__EXERCISE OBJECTIVE__: Reply with one number: the count of lines in the data that hold the string "such".

BEGIN

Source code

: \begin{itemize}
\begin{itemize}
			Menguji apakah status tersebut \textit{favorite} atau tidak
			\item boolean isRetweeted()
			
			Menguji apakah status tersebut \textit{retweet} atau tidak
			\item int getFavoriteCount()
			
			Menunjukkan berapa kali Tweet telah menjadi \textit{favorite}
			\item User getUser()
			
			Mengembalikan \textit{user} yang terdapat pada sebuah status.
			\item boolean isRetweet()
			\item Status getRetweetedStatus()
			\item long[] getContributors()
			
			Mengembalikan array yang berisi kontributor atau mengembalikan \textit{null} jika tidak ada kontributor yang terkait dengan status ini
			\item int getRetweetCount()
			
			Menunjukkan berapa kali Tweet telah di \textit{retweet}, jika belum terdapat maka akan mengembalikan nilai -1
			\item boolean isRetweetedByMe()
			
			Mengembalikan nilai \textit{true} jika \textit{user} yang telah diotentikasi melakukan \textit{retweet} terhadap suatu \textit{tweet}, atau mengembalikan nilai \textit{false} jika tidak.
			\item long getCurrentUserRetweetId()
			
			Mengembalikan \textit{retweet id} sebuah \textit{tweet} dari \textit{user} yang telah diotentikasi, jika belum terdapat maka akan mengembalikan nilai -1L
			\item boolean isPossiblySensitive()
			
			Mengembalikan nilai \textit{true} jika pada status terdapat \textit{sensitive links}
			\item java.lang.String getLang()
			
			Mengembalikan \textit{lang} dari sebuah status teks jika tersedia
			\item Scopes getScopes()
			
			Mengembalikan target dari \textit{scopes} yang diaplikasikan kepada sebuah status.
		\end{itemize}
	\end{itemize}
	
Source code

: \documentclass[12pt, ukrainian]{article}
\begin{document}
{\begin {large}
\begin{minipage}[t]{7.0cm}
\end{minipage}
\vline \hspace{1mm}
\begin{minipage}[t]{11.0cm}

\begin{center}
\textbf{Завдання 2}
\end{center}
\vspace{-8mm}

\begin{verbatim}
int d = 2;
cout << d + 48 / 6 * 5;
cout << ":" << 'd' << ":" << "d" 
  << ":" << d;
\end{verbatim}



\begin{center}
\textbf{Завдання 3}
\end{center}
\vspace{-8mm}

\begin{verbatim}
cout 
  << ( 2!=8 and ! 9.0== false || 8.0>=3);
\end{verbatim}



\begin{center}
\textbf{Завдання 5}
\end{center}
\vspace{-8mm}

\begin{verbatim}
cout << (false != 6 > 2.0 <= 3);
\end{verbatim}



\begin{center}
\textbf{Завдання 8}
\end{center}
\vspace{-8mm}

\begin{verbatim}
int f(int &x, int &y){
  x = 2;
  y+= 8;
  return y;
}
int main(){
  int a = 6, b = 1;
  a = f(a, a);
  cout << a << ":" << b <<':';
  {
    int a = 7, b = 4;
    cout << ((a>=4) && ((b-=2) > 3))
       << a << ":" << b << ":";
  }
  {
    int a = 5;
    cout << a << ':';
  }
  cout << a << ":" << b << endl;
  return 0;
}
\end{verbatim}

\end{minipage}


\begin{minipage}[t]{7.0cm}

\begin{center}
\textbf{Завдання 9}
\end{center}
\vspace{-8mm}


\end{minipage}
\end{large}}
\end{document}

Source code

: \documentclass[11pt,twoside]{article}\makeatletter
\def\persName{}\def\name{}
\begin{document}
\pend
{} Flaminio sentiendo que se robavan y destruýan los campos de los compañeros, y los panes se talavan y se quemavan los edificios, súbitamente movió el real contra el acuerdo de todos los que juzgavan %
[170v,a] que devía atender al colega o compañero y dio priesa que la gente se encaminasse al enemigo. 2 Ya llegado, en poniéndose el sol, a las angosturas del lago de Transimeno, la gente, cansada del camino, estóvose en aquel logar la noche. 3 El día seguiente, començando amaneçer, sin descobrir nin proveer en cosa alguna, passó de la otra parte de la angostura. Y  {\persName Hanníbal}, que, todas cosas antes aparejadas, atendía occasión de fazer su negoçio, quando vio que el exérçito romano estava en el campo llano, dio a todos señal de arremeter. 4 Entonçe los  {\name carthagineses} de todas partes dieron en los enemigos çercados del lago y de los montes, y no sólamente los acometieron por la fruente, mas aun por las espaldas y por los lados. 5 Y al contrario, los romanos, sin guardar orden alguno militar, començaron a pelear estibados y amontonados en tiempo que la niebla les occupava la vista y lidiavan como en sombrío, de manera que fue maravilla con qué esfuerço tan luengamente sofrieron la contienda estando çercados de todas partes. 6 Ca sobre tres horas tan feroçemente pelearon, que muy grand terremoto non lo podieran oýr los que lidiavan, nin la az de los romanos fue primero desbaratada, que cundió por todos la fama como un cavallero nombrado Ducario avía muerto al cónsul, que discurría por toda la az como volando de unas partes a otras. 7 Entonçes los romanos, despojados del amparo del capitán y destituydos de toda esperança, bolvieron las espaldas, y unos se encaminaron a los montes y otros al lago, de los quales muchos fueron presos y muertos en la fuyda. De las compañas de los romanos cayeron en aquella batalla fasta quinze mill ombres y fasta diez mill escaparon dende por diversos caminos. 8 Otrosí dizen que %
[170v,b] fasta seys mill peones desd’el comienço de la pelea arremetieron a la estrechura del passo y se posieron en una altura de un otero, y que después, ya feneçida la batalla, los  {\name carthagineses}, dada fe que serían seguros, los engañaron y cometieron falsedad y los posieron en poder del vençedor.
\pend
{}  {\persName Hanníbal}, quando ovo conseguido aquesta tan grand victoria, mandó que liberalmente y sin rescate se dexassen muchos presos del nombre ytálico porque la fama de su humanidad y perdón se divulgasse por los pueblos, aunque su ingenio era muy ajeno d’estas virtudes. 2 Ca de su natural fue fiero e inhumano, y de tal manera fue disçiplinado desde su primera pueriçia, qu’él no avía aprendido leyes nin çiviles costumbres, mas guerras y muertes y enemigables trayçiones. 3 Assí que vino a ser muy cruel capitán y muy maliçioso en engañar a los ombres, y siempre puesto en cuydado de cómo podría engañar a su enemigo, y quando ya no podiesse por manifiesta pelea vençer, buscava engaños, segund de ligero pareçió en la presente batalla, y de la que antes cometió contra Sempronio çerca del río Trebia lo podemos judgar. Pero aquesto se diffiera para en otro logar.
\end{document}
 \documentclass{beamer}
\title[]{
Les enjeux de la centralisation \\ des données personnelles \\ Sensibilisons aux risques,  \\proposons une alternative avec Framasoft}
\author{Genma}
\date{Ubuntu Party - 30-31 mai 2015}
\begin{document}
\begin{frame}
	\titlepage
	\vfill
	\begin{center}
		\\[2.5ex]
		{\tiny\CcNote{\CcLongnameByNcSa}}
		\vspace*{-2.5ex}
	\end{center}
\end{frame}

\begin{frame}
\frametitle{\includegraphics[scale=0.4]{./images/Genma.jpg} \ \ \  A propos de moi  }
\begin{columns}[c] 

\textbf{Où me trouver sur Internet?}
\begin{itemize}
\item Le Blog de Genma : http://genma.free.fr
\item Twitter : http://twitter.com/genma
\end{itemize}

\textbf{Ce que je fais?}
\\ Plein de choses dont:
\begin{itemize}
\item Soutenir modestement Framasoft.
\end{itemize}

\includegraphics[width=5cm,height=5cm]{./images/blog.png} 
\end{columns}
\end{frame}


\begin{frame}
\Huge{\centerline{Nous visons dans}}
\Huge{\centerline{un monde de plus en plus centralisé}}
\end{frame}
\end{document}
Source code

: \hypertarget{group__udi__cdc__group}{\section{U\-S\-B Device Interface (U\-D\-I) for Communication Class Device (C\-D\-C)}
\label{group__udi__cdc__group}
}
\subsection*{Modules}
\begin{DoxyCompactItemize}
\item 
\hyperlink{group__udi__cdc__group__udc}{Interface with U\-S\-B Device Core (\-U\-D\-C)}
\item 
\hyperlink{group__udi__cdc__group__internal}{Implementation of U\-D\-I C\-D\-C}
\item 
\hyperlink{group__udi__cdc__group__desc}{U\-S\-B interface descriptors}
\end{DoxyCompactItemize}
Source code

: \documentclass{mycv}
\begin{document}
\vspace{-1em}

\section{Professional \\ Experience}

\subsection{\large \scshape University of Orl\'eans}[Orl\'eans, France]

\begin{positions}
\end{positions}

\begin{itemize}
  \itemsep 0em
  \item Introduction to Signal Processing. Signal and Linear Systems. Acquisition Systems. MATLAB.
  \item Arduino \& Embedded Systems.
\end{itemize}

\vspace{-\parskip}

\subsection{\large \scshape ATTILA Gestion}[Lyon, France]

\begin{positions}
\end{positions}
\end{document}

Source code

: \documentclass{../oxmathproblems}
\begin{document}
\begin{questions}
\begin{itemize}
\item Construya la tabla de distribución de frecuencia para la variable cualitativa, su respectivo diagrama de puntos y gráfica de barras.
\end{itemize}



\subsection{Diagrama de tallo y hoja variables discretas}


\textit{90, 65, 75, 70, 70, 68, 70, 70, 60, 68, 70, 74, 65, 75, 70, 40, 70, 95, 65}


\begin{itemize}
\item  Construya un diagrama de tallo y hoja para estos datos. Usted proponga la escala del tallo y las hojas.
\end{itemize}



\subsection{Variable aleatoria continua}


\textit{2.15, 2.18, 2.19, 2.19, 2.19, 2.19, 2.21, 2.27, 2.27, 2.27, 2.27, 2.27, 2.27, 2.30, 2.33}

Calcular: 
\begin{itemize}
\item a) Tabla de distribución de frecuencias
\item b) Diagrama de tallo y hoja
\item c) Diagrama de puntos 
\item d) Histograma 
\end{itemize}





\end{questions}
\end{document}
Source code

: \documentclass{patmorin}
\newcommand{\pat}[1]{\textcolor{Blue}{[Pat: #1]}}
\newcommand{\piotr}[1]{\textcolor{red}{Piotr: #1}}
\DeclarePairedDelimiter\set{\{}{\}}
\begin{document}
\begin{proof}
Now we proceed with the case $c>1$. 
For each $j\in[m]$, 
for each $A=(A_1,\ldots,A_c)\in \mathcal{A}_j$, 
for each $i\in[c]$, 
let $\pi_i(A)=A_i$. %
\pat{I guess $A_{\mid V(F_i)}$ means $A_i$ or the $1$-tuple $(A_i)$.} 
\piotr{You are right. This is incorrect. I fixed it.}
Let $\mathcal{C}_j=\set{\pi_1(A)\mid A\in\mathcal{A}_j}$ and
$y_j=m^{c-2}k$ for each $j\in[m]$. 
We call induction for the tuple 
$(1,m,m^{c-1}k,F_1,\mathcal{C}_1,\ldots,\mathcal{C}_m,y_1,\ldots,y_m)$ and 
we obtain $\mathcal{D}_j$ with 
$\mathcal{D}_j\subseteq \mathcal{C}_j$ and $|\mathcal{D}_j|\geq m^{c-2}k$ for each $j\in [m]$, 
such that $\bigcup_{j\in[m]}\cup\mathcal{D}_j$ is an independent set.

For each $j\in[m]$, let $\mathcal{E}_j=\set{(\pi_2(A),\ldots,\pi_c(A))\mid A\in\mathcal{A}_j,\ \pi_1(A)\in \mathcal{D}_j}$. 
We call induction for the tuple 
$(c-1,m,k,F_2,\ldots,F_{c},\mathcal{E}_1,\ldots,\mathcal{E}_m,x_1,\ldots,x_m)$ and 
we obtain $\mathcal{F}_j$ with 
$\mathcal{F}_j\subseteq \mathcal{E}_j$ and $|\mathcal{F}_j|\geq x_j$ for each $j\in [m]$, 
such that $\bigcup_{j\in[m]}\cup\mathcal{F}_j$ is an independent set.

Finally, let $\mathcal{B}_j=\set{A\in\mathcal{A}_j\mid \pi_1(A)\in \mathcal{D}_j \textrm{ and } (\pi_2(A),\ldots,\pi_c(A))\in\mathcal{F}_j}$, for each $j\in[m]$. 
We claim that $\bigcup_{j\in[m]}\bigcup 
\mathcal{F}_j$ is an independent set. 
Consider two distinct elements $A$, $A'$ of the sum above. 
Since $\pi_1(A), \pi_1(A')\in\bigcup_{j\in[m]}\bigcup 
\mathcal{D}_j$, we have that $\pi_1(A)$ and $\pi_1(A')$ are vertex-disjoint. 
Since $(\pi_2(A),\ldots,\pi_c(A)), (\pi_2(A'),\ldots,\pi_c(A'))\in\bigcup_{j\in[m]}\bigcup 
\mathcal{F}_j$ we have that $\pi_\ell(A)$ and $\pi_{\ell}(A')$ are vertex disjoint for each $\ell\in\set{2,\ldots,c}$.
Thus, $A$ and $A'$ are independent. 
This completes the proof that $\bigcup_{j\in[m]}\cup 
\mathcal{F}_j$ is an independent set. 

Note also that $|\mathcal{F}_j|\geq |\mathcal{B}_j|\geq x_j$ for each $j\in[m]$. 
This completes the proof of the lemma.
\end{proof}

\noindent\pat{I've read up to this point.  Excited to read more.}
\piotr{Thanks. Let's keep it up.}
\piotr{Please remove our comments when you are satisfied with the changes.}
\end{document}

END

__ANSWER SPACE__: 2